EXERCISE REQUIREMENTS >> Where does the word "新闻看点" occur in the data below? Copy each line that holds it.

+++ MATERIAL FOR THIS EXERCISE +++

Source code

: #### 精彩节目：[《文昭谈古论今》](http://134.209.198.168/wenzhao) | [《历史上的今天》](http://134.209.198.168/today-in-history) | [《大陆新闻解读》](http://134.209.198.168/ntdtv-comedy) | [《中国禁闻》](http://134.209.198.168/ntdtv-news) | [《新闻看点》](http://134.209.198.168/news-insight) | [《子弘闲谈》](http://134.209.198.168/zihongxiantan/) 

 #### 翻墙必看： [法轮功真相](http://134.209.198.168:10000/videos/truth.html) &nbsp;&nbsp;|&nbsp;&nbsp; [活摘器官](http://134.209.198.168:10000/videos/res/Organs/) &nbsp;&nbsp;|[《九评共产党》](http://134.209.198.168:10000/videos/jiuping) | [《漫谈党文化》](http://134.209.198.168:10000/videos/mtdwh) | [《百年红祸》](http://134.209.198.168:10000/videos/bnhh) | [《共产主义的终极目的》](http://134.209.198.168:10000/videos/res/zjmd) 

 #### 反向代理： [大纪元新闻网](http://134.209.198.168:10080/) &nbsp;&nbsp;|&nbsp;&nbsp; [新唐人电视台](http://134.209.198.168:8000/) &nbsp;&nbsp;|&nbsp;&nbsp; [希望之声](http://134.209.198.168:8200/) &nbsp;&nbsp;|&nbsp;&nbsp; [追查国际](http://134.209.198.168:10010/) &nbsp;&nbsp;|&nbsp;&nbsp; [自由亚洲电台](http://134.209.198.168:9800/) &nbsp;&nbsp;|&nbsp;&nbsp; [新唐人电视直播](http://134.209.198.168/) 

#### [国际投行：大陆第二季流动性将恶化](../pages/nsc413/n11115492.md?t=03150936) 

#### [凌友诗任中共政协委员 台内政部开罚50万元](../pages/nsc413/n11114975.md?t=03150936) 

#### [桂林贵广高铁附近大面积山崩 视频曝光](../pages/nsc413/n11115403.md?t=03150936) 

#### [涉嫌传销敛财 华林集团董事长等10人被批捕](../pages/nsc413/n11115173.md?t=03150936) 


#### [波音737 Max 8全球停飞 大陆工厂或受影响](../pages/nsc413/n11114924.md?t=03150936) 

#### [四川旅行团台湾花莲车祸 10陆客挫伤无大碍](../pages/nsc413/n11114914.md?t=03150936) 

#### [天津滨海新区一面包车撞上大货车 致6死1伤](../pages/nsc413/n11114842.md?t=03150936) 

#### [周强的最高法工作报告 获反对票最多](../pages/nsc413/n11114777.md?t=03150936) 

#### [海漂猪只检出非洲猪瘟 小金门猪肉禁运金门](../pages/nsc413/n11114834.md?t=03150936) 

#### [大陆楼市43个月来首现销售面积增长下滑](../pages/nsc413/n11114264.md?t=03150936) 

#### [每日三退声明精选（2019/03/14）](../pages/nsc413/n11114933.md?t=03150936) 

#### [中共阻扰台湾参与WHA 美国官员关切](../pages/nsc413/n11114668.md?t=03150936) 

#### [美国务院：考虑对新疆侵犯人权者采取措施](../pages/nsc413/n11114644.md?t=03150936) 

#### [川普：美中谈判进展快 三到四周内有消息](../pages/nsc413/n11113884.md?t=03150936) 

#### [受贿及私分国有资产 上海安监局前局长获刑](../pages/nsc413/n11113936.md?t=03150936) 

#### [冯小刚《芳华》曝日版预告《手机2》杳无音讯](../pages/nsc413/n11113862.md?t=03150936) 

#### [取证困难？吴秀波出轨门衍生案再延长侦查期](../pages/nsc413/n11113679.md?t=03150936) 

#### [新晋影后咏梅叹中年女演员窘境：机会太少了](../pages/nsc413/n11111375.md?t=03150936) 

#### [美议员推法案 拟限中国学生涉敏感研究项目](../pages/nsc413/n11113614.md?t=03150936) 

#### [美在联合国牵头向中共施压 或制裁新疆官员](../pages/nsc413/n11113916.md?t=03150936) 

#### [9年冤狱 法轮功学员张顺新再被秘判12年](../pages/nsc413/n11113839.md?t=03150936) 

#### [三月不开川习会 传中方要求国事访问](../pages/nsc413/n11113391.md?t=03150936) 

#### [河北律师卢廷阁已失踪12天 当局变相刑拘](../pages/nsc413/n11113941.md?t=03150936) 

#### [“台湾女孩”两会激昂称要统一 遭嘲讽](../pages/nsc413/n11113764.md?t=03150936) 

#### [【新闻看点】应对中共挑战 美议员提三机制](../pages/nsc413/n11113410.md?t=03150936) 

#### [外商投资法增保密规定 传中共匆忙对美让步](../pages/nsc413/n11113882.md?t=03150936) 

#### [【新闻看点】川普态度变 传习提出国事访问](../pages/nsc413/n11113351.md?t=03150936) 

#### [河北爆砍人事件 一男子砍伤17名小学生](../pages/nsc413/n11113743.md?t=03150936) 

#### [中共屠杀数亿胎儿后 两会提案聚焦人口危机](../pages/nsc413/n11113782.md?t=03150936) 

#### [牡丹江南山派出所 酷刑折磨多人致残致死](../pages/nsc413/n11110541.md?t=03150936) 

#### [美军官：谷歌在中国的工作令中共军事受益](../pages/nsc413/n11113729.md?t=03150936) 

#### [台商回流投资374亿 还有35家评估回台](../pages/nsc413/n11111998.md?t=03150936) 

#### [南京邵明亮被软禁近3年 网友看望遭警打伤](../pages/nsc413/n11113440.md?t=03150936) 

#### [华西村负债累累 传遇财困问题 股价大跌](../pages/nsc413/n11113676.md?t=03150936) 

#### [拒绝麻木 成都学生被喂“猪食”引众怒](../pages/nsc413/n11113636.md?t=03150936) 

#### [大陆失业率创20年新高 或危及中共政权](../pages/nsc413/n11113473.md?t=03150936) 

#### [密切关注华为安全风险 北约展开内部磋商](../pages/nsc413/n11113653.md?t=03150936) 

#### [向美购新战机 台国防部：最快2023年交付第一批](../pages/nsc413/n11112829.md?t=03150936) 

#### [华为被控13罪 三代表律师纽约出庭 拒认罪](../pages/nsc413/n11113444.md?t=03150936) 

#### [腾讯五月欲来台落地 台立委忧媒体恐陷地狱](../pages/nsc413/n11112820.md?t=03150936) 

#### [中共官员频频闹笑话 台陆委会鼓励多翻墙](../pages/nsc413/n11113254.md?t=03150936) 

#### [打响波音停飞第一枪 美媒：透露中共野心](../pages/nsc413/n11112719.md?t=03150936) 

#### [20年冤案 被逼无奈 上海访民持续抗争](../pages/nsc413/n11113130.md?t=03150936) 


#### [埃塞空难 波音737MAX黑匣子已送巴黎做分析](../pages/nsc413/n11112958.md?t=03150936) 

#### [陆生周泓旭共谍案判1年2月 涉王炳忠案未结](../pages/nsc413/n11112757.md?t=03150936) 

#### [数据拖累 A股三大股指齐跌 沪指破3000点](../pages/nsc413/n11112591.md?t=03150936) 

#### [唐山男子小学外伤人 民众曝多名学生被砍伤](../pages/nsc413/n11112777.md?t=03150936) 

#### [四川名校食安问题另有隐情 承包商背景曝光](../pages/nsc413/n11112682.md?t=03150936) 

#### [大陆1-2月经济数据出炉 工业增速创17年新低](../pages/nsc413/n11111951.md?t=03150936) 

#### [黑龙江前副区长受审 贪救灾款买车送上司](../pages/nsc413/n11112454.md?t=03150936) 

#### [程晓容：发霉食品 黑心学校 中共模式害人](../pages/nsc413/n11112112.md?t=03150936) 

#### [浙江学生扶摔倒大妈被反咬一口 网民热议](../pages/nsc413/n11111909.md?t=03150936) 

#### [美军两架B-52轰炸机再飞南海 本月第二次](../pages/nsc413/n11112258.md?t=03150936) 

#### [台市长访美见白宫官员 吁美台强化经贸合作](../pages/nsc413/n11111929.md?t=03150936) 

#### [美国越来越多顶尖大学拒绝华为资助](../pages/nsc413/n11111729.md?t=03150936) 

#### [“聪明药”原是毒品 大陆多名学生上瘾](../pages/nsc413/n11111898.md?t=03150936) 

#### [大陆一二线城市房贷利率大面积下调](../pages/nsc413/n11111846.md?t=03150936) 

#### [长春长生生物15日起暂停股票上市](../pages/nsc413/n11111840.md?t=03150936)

+++

SOLUTION >>
: #### 精彩节目：[《文昭谈古论今》](http://134.209.198.168/wenzhao) | [《历史上的今天》](http://134.209.198.168/today-in-history) | [《大陆新闻解读》](http://134.209.198.168/ntdtv-comedy) | [《中国禁闻》](http://134.209.198.168/ntdtv-news) | [《新闻看点》](http://134.209.198.168/news-insight) | [《子弘闲谈》](http://134.209.198.168/zihongxiantan/) 
#### [【新闻看点】应对中共挑战 美议员提三机制](../pages/nsc413/n11113410.md?t=03150936) 
#### [【新闻看点】川普态度变 传习提出国事访问](../pages/nsc413/n11113351.md?t=03150936) 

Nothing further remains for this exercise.